Principle investigator: Frank Seeber

Approximately one-third of the worldwide population is infected with the unicellular parasite Toxoplasma gondii, without this leading necessarily to serious symptoms. However, humans with a strongly suppressed immune system (e.g. AIDS patients; transplant recipients) and also unborn children during pregnancy are at risk of contracting a new or resurging acute infection with a serious outcome (acute toxoplasmosis).

Although there are effective medicines available against the acute infection stage (referred to as tachyzoites), the persistent chronic form of the pathogen (referred to as bradyzoites) remains in the body of the host throughout its life and can lead repeatedly to the transformation to tachyzoites and hence to a re-infection in the event of a strongly weakened immune system. Effective drugs against this form of Toxoplasma gondii are not available so far. Moreover, direct proof of live tachyzoites continues to be unsatisfying, although this is important in several clinical situations. Standard diagnostic tests through the detection of antibodies in blood do not differentiate in general as to whether those were formed by live, dying or dead pathogens. These two fields are, therefore, one of the main research foci of the working group.

Moreover, we are also interested in more general issues of cell biology, biochemistry and molecular biology of the parasite, which are dealt within co-operation with national and international colleagues. Due to the biological relationship of Toxoplasma gondii with the malaria pathogen Plasmodium falciparum several questions (e.g. with regard to metabolism, targets for new drugs, etc.) are relevant for both pathogens, but due to the easier handling in the laboratory those can often be studied better initially with Toxoplasma gondii.

Co-workers:

• Sandra Klein
• Nora Frohnecke

Generation of recombinant camelid antibodies for diagnostic and cell biological purposes

The goal of this project is to use the many positive properties of antibodies initially generated in camelids now in their recombinant form for both, diagnostic purposes (e.g. for concentrating of minimal quantities of circulating Toxoplasma antigens in blood or urine and their subsequent mass spectrometric detection), and for their use for cell biological questions in cell culture (e.g. to “capture” the respective parasite antigen through intracellular expression of the recombinant antibody directed against it).
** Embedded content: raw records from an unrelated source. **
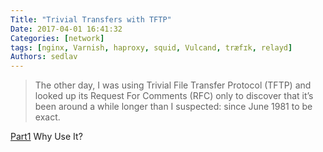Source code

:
 ```yaml
---
Title: "Trivial Transfers with TFTP"
Date: 2017-04-01 16:41:32
Categories: [network]
tags: [nginx, Varnish, haproxy, squid, Vulcand, træfɪk, relayd]
Authors: sedlav
---
```


 > The other day, I was using Trivial File Transfer Protocol (TFTP) and looked up its Request For Comments (RFC) only to discover that it’s been around a while longer than I suspected: since June 1981 to be exact.

[Part1](https://www.linux.com/learn/sysadmin/2017/3/trivial-transfers-tftp-part-1-why-use-it) Why Use It?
The ferredoxin redox system of Toxoplasma as "drug target"

In this PhD project short cyclic peptides are to be identified by means of a genetic screen in E. coli which prevent and/or dissociate the physical interaction of two important proteins in the cellular metabolism of the parasite (ferredoxin and its reductase, cf. Seeber et al. 2005) and hence disturb the essential function of this protein pair for the parasite. Substances derived from these peptides could then form the basis for new drugs.

Metabolism of Toxoplasma and its corresponding dependency on the host cell

Toxoplasma depends on its surrounding host cell for a number of biochemical substances (e.g. amino acids, vitamins and co-factors, lipids; see e.g. Crawford et al. 2006). These dependencies and the resulting questions (e.g. how do these substances reach the parasite; can these paths be used to control the growth of the pathogen; etc.) constitute a further focus of our interest.